What you should do: From the data below, please reproduce exactly everything from the line that contains "### 5. Получение дивидендов по FIGI" down to the line that contains "API (реальное время)", with both ends included.

Provided entries START

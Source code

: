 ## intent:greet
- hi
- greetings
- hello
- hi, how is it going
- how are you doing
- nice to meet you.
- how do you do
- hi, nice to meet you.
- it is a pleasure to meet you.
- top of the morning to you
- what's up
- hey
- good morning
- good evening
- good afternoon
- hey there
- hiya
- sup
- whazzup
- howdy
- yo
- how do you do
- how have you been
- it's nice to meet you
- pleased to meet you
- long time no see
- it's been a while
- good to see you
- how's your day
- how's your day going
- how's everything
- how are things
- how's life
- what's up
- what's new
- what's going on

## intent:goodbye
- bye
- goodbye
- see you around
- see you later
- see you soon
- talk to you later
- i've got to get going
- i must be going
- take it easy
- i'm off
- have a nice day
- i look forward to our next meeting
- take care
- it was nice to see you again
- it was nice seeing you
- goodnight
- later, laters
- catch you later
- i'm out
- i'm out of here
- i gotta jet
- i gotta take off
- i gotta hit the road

Provided entries END
Provided entries START

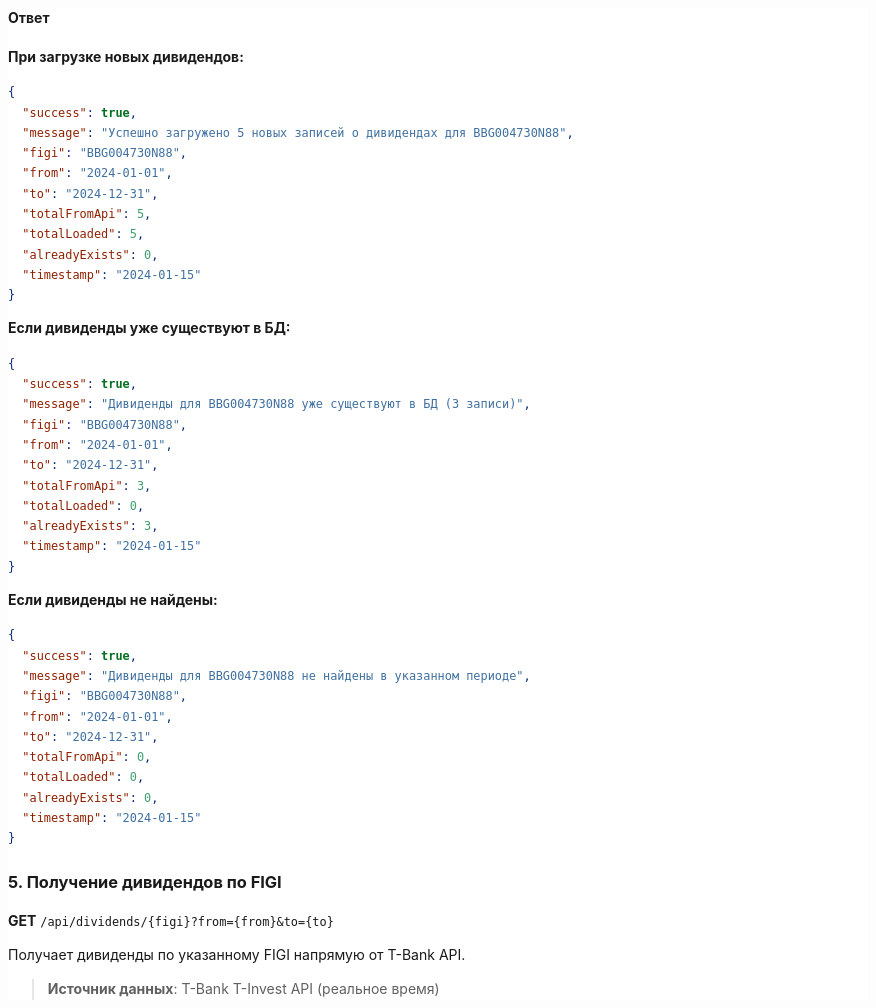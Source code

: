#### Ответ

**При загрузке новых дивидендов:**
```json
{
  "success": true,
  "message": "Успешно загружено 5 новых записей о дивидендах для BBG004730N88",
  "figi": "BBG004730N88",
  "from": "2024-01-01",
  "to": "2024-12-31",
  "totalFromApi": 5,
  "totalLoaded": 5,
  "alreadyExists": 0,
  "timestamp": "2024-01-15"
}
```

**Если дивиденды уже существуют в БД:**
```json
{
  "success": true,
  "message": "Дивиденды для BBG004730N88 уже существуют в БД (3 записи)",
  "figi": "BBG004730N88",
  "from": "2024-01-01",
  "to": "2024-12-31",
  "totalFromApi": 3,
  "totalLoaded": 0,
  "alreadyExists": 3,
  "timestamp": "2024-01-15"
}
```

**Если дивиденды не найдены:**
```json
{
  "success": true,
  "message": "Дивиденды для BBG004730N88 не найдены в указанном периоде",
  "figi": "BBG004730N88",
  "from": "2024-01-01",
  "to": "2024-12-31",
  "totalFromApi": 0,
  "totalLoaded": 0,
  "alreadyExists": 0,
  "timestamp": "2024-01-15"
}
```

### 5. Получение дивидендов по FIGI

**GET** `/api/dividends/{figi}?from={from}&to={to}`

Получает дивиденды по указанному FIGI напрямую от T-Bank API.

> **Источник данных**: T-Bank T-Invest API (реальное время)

Provided entries END
Provided entries START

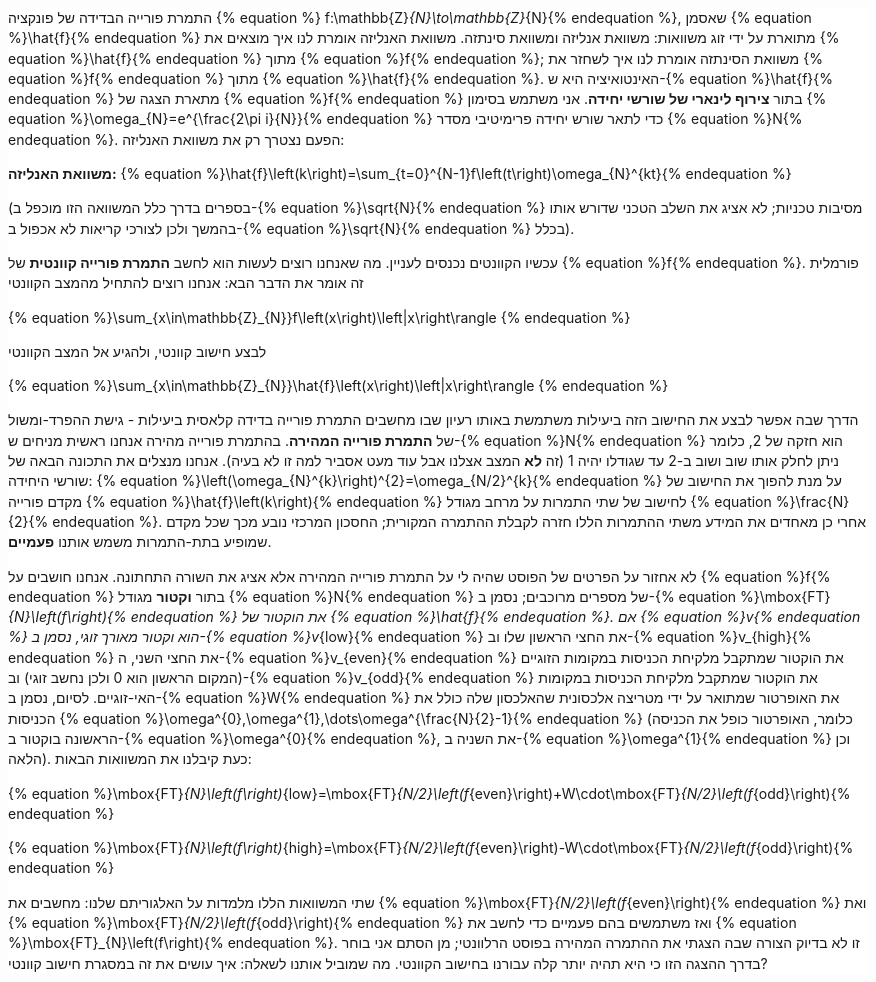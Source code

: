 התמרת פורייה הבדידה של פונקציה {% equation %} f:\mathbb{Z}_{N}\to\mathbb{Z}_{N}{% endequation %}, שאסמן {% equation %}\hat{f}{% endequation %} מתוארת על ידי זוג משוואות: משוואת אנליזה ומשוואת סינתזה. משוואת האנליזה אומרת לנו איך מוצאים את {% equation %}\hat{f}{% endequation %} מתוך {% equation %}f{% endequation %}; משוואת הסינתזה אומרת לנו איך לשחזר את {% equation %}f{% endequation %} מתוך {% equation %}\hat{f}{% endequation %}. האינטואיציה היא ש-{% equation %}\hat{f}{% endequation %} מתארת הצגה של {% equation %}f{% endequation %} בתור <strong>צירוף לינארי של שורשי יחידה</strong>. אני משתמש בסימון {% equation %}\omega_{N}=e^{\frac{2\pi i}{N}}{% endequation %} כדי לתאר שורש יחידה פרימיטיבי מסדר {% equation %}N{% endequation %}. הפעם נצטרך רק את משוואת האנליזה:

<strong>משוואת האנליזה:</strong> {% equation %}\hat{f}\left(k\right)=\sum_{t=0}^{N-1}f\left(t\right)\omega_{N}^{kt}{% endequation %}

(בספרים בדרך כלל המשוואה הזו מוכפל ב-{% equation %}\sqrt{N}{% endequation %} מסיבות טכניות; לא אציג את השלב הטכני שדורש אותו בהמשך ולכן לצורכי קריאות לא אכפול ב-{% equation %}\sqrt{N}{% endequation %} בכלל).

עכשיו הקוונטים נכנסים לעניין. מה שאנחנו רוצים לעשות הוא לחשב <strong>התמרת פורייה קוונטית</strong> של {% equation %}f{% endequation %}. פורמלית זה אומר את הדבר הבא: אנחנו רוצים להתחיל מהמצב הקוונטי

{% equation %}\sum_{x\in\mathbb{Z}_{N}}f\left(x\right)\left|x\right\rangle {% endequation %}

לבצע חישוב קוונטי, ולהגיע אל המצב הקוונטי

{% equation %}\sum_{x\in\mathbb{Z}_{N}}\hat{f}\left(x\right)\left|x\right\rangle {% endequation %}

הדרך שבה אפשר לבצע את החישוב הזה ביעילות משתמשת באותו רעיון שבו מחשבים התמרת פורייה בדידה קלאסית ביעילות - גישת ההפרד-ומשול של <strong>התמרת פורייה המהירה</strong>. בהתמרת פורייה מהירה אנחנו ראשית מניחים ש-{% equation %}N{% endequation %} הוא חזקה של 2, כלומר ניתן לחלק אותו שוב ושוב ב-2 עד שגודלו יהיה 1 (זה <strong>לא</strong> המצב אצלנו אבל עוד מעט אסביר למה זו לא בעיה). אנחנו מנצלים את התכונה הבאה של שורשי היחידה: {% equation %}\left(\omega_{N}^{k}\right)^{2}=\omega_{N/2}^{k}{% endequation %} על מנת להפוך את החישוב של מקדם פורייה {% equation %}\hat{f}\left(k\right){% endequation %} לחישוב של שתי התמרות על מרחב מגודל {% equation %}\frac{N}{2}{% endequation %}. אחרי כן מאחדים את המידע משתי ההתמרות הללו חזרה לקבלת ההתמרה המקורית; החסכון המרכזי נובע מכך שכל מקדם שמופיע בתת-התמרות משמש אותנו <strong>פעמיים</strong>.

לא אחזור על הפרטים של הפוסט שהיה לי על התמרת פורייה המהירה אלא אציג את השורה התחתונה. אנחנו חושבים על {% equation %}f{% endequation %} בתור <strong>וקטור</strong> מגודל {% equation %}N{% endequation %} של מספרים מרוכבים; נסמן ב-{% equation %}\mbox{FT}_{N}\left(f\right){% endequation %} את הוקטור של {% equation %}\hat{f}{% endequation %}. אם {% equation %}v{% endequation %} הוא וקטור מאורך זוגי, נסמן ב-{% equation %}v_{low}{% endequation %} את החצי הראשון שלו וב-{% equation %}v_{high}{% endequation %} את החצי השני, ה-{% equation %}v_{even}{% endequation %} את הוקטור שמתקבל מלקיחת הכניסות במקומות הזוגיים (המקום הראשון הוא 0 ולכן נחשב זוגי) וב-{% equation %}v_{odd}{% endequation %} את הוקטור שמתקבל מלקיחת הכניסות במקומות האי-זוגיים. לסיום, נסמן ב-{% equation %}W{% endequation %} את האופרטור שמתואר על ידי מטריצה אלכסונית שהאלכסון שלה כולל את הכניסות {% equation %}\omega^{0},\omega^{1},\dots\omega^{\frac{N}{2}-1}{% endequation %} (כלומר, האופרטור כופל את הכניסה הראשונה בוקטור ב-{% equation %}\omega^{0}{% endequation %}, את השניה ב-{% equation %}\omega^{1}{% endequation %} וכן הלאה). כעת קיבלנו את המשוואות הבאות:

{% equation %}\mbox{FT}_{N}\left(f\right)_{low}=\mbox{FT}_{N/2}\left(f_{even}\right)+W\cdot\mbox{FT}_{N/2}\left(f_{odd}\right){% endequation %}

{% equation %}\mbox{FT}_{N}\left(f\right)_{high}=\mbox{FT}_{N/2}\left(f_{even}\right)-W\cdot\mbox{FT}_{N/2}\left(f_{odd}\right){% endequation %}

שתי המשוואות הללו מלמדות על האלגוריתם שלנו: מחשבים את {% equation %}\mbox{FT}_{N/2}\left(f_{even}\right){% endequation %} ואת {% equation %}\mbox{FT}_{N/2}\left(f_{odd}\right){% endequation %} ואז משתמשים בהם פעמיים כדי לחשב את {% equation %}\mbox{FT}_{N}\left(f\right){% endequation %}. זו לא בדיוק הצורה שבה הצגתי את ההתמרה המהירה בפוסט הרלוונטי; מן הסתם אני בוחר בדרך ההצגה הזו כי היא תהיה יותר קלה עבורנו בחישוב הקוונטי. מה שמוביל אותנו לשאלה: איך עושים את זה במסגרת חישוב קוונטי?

Provided entries END

Response to this exercise:
### 5. Получение дивидендов по FIGI

**GET** `/api/dividends/{figi}?from={from}&to={to}`

Получает дивиденды по указанному FIGI напрямую от T-Bank API.

> **Источник данных**: T-Bank T-Invest API (реальное время)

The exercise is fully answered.